Measurements and main results: Induction of MIP-2 messenger RNA and protein over time was observed in response to all three stimuli. A significant portion (25% to 41%) of the chemotactic activity in BAL fluids from injured rats was inhibited by anti-MIP-2 antibody. After acid injury, blocking of MIP-2 was associated with a 53% decrease in BAL fluid neutrophils and a 33% decrease in pulmonary vascular leak. Although acid injury both impaired oxygenation and increased venous admixture, in vivo blocking of MIP-2 was associated with improved oxygenation as well as decreased venous admixture.

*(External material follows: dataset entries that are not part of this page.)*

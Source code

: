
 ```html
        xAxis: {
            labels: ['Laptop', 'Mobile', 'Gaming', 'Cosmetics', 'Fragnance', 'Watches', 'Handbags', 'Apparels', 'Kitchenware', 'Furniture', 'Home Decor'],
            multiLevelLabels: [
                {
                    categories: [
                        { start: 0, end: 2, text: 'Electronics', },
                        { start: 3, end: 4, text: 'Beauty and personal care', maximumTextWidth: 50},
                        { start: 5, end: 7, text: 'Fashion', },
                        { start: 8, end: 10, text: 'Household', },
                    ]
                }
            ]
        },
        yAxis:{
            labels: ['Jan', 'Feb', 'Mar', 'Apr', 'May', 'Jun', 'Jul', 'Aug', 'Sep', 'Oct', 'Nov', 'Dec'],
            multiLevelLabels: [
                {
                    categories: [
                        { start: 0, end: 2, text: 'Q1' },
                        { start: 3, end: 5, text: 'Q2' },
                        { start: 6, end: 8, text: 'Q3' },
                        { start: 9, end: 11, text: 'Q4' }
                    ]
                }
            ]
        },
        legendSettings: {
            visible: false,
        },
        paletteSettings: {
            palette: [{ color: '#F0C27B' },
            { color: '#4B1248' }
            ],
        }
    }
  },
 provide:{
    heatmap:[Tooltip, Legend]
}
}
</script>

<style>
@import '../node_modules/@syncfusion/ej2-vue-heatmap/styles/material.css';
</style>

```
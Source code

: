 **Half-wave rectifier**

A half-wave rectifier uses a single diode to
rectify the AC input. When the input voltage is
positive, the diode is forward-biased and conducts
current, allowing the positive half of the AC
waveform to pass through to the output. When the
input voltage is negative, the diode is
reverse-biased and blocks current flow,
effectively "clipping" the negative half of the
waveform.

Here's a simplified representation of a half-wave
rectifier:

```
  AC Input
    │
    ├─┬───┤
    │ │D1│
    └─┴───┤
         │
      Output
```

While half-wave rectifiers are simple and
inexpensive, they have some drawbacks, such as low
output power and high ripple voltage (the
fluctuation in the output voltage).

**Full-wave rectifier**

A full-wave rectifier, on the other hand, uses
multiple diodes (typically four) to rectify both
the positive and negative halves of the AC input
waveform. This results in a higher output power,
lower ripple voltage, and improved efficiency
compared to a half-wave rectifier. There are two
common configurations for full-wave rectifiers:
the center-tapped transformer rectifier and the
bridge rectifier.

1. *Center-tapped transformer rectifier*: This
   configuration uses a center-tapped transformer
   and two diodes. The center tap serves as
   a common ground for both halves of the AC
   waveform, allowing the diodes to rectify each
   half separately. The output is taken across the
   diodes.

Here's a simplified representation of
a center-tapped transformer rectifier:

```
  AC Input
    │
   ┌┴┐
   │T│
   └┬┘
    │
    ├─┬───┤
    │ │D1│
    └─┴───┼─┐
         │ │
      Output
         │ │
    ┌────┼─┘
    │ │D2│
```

Conclusions: MIP-2 was up-regulated during the development of aspiration-induced lung injury in rats. MIP-2 contributed to lung accumulation of neutrophils via a chemotactic mechanism. Although oxygenation and venous admixture are worsened by acid-induced lung injury in vivo, blocking of MIP-2 at the onset of injury improved these physiologic alterations. Because the aspiration event often is witnessed, chemokines may be valid therapeutic targets for inhibiting the subsequent inflammatory response.